DATASET CONTENT START

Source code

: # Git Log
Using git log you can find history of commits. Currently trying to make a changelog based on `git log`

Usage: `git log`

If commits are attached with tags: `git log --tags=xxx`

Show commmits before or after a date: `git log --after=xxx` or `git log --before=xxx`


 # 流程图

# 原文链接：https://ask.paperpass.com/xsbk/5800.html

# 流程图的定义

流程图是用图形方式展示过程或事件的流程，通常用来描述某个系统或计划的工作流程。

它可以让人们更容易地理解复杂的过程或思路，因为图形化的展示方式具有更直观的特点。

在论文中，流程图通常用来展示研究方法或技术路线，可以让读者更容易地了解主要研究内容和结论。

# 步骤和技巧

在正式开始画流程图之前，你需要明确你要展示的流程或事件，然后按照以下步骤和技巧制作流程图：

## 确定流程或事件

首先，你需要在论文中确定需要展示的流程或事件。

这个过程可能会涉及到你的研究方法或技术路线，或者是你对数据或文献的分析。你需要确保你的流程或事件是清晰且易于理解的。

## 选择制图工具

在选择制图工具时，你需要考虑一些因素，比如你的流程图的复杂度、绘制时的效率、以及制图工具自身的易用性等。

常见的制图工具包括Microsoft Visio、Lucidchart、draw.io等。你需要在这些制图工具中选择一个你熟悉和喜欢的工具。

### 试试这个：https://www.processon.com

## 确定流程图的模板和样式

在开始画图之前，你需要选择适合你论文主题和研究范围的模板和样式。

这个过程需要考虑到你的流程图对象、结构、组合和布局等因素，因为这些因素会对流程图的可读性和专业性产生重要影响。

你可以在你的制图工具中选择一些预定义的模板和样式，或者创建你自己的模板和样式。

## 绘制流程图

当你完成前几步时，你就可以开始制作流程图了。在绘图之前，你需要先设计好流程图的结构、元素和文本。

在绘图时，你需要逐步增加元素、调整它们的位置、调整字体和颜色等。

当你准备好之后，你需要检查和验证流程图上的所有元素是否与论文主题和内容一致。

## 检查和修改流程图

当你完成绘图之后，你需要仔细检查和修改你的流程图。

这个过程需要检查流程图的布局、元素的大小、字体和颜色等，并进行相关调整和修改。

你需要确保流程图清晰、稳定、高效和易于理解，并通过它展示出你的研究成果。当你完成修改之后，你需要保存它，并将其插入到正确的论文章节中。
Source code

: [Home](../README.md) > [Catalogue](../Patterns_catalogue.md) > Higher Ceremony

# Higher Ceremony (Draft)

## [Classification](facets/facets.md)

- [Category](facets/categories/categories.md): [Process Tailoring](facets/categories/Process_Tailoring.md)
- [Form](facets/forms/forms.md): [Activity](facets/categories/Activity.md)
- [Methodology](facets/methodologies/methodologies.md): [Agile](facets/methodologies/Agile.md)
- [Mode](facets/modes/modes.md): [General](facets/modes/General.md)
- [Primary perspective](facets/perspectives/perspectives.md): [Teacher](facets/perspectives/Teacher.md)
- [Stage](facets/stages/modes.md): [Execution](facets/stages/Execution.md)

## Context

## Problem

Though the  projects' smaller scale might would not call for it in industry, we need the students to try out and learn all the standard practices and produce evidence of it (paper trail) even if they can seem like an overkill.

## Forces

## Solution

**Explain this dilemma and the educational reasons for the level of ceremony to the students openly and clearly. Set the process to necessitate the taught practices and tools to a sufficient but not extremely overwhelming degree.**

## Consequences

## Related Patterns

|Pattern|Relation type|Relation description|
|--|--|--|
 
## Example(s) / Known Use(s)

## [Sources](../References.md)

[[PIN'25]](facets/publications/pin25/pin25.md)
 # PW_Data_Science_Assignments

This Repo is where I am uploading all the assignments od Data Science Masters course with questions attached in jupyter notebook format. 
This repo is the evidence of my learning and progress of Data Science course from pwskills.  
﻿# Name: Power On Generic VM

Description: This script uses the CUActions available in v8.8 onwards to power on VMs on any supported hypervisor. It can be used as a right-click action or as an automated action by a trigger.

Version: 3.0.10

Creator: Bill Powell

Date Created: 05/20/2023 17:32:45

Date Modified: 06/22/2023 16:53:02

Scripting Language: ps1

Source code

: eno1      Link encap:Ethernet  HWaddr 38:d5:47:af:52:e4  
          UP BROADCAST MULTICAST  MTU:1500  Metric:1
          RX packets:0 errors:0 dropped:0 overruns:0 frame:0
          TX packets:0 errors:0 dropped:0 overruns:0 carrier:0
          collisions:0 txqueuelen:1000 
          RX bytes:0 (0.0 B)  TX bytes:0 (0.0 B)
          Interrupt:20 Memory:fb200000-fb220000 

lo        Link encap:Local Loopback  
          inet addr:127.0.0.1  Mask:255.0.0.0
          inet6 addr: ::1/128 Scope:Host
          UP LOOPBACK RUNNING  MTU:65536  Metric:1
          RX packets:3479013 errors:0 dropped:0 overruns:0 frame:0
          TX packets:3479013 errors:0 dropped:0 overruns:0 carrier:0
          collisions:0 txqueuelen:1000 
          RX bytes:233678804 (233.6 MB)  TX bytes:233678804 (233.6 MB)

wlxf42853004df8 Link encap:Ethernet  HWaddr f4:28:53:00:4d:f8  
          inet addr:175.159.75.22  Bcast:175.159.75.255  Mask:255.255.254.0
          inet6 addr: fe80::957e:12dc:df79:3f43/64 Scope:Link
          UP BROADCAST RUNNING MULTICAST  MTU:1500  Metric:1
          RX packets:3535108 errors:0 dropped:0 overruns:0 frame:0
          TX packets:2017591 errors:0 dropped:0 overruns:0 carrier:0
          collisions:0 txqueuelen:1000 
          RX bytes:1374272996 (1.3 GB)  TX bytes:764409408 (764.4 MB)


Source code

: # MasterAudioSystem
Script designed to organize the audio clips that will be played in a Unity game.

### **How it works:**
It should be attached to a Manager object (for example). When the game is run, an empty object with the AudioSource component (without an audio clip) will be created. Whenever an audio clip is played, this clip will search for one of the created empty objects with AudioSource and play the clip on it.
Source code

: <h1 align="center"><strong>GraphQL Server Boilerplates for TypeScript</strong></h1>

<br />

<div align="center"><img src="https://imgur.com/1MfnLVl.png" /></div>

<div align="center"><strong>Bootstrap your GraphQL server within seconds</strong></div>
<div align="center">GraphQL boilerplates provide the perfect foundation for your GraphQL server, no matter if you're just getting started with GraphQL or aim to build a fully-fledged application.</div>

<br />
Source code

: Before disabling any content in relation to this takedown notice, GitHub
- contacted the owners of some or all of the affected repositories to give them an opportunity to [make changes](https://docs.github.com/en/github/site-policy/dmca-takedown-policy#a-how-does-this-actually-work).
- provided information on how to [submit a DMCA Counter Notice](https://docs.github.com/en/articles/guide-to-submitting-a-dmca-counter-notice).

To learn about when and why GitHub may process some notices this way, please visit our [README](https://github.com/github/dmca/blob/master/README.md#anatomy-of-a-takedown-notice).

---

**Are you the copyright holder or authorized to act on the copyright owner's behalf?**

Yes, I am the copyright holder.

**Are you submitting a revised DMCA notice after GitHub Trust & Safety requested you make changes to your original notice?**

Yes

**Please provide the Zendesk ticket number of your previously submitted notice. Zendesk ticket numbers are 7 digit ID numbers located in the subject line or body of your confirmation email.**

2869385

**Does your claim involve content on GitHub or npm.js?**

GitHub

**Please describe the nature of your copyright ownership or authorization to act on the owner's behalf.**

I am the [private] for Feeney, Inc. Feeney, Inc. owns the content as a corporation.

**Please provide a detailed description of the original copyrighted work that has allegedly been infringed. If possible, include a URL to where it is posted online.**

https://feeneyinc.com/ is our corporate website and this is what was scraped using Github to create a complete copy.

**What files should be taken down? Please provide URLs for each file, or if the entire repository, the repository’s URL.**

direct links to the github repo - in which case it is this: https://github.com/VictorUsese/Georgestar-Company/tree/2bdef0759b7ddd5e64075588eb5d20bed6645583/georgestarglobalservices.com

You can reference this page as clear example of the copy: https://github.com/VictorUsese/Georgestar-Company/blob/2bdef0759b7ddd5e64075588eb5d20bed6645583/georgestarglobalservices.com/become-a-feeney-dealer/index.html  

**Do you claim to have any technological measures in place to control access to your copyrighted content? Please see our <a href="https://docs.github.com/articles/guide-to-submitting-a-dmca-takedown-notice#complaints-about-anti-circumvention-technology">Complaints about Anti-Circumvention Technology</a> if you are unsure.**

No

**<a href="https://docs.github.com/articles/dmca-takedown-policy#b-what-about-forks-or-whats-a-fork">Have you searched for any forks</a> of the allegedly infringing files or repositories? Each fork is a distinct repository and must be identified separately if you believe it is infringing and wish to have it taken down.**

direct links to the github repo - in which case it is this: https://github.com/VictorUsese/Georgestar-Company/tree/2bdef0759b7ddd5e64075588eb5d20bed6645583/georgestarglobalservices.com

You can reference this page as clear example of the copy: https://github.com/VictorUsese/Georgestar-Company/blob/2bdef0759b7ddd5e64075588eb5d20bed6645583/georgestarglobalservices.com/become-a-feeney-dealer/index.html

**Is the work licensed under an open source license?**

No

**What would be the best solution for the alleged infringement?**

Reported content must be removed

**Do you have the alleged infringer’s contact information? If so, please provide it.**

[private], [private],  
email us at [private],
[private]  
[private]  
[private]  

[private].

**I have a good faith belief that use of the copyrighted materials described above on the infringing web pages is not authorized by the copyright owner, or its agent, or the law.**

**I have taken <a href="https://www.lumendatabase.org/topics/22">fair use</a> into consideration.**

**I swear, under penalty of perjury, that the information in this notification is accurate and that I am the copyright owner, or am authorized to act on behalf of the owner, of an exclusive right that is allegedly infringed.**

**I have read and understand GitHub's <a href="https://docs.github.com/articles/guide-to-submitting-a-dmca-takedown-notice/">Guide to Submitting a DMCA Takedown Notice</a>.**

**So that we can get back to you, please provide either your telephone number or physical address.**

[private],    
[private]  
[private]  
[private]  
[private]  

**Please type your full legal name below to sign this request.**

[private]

DATASET CONTENT END

*TASK INSTRUCTIONS*.
From the material above, retype precisely the lines between the line holding "## Example(s) / Known Use(s)" and the line holding "UP BROADCAST RUNNING", inclusive, and nothing beyond them.

*WRITTEN RESPONSE*.
## Example(s) / Known Use(s)

## [Sources](../References.md)

[[PIN'25]](facets/publications/pin25/pin25.md)
 # PW_Data_Science_Assignments

This Repo is where I am uploading all the assignments od Data Science Masters course with questions attached in jupyter notebook format. 
This repo is the evidence of my learning and progress of Data Science course from pwskills.  
﻿# Name: Power On Generic VM

Description: This script uses the CUActions available in v8.8 onwards to power on VMs on any supported hypervisor. It can be used as a right-click action or as an automated action by a trigger.

Version: 3.0.10

Creator: Bill Powell

Date Created: 05/20/2023 17:32:45

Date Modified: 06/22/2023 16:53:02

Scripting Language: ps1

Source code

: eno1      Link encap:Ethernet  HWaddr 38:d5:47:af:52:e4  
          UP BROADCAST MULTICAST  MTU:1500  Metric:1
          RX packets:0 errors:0 dropped:0 overruns:0 frame:0
          TX packets:0 errors:0 dropped:0 overruns:0 carrier:0
          collisions:0 txqueuelen:1000 
          RX bytes:0 (0.0 B)  TX bytes:0 (0.0 B)
          Interrupt:20 Memory:fb200000-fb220000 

lo        Link encap:Local Loopback  
          inet addr:127.0.0.1  Mask:255.0.0.0
          inet6 addr: ::1/128 Scope:Host
          UP LOOPBACK RUNNING  MTU:65536  Metric:1
          RX packets:3479013 errors:0 dropped:0 overruns:0 frame:0
          TX packets:3479013 errors:0 dropped:0 overruns:0 carrier:0
          collisions:0 txqueuelen:1000 
          RX bytes:233678804 (233.6 MB)  TX bytes:233678804 (233.6 MB)

wlxf42853004df8 Link encap:Ethernet  HWaddr f4:28:53:00:4d:f8  
          inet addr:175.159.75.22  Bcast:175.159.75.255  Mask:255.255.254.0
          inet6 addr: fe80::957e:12dc:df79:3f43/64 Scope:Link
          UP BROADCAST RUNNING MULTICAST  MTU:1500  Metric:1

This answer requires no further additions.